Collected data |
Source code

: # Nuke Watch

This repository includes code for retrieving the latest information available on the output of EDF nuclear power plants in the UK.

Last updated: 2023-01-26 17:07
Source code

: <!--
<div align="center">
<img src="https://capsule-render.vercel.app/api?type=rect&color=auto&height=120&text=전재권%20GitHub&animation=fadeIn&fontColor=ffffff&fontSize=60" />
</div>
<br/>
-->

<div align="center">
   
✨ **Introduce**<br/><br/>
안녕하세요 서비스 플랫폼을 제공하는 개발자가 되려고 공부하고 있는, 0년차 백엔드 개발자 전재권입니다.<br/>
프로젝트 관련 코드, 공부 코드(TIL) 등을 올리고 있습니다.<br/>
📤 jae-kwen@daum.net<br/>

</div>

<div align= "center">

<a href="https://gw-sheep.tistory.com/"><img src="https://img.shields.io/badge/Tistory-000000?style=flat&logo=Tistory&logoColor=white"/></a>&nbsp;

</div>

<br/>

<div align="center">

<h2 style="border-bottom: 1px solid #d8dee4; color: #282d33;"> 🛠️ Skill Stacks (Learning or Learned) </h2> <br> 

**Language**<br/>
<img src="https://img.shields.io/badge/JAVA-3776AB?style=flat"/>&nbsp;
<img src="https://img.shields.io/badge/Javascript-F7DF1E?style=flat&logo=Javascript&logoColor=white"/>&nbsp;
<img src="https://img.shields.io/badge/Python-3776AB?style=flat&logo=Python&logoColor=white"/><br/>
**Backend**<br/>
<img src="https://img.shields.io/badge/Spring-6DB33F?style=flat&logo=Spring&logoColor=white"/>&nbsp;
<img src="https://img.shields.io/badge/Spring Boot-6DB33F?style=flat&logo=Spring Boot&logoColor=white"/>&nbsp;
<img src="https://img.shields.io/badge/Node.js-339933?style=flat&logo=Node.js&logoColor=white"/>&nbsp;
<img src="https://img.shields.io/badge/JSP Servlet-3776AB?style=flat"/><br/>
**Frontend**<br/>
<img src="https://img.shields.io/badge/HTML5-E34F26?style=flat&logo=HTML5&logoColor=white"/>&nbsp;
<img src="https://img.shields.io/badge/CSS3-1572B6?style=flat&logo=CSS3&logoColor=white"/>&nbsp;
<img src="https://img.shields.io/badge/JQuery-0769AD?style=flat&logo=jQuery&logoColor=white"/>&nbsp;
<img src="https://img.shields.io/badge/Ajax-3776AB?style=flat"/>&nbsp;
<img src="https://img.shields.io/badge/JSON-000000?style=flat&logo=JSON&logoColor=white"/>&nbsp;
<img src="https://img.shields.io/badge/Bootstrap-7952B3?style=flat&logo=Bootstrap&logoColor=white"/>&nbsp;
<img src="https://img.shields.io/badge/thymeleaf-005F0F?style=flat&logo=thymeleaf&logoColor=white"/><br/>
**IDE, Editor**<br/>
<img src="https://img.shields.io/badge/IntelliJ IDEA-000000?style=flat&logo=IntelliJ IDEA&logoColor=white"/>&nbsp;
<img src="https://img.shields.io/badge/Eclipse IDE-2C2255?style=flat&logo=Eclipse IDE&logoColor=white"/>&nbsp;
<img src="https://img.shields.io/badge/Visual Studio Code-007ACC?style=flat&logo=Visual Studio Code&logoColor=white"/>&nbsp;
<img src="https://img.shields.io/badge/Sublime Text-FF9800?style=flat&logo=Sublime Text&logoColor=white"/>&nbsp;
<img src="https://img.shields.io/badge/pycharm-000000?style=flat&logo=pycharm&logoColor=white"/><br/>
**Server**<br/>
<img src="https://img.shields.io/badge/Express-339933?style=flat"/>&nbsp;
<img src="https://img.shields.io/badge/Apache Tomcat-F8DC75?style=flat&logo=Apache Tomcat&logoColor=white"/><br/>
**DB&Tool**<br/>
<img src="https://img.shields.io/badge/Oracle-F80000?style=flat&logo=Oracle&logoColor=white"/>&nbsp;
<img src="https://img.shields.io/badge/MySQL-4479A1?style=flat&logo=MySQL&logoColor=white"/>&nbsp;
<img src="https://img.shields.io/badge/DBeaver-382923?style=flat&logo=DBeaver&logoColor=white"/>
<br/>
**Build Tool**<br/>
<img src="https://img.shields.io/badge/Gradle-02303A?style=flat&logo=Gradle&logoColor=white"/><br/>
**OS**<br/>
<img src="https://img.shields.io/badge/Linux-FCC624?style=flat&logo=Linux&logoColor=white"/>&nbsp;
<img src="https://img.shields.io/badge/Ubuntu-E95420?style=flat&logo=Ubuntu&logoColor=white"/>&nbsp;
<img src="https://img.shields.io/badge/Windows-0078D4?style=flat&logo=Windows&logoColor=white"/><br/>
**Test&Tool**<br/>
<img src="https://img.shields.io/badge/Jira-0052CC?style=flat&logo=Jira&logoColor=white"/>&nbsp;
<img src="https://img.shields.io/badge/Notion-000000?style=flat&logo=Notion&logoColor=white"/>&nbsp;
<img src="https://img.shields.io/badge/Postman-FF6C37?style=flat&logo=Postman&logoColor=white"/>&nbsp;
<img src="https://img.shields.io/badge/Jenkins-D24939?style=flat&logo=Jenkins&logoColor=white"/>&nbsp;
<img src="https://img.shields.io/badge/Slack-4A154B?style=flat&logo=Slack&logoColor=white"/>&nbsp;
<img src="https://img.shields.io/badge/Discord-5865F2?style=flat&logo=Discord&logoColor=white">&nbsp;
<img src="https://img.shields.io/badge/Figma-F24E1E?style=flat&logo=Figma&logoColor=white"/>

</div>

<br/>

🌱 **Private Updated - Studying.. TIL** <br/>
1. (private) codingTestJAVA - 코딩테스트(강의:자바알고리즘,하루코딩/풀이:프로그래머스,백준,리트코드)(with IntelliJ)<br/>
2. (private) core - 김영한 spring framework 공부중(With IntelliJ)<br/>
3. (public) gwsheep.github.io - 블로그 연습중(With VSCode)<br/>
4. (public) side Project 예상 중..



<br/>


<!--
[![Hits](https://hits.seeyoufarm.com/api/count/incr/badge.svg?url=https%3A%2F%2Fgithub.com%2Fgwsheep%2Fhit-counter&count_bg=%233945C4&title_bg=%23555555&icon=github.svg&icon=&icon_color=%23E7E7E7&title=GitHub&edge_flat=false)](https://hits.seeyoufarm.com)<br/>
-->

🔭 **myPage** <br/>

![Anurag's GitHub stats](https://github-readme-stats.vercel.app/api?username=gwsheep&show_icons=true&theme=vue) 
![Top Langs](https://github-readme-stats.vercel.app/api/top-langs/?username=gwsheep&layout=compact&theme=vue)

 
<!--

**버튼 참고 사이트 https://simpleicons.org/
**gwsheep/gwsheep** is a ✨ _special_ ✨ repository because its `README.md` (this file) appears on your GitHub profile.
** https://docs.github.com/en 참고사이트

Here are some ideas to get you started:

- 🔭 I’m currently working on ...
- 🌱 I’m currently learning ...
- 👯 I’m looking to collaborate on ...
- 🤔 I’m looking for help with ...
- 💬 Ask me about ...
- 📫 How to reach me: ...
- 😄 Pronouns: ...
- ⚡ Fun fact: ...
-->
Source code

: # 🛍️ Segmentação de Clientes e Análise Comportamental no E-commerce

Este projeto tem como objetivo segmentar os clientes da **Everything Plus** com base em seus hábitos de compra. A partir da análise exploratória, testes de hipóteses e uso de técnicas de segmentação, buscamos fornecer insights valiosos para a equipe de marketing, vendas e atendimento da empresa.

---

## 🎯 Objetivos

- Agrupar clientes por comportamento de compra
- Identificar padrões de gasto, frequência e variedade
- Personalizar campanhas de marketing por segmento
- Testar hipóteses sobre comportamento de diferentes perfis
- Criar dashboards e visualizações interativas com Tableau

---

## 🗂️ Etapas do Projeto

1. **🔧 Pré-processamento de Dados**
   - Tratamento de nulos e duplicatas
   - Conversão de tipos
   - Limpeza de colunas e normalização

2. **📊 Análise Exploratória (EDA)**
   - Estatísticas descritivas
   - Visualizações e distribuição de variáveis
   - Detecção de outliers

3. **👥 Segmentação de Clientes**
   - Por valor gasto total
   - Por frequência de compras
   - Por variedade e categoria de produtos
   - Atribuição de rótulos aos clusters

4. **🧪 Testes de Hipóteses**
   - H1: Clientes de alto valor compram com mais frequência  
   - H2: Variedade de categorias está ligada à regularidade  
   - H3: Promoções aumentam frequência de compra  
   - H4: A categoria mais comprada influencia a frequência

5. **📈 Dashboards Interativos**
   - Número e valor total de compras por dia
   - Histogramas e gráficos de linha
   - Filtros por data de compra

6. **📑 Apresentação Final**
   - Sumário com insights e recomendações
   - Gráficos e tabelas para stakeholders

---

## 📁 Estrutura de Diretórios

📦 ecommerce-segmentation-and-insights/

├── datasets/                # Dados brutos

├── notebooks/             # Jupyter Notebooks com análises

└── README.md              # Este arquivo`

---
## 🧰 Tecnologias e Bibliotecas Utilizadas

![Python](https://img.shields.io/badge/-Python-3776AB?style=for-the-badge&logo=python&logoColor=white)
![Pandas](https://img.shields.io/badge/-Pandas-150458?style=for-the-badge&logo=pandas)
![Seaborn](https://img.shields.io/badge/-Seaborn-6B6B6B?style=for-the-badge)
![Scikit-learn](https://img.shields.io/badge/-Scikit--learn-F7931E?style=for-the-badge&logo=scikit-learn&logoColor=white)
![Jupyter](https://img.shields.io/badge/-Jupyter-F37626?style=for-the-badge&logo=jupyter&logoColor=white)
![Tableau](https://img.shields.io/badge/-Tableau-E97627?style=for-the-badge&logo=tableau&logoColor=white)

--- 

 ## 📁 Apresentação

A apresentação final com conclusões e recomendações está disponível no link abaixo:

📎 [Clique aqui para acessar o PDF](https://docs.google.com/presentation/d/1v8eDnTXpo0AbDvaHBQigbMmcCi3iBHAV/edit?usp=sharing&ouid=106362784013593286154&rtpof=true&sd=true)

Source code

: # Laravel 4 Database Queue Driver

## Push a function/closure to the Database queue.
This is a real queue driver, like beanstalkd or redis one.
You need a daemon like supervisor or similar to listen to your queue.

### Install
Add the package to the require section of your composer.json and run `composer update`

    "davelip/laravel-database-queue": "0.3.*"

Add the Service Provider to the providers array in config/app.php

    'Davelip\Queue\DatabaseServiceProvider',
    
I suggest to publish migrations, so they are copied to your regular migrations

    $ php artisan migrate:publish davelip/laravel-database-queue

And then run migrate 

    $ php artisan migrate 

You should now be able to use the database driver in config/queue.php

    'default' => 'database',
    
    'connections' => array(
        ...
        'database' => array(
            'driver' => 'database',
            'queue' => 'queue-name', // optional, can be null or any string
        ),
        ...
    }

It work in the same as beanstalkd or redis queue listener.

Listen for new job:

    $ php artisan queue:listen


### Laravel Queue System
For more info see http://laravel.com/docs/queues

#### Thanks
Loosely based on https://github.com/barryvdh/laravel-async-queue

Exercise brief |
Both the line containing "Here are some" and the line containing "Comportamental no E-commerce" belong in the answer. Print them and every line above that falls between them exactly, and no others.

Answer box |
Here are some ideas to get you started:

- 🔭 I’m currently working on ...
- 🌱 I’m currently learning ...
- 👯 I’m looking to collaborate on ...
- 🤔 I’m looking for help with ...
- 💬 Ask me about ...
- 📫 How to reach me: ...
- 😄 Pronouns: ...
- ⚡ Fun fact: ...
-->
Source code

: # 🛍️ Segmentação de Clientes e Análise Comportamental no E-commerce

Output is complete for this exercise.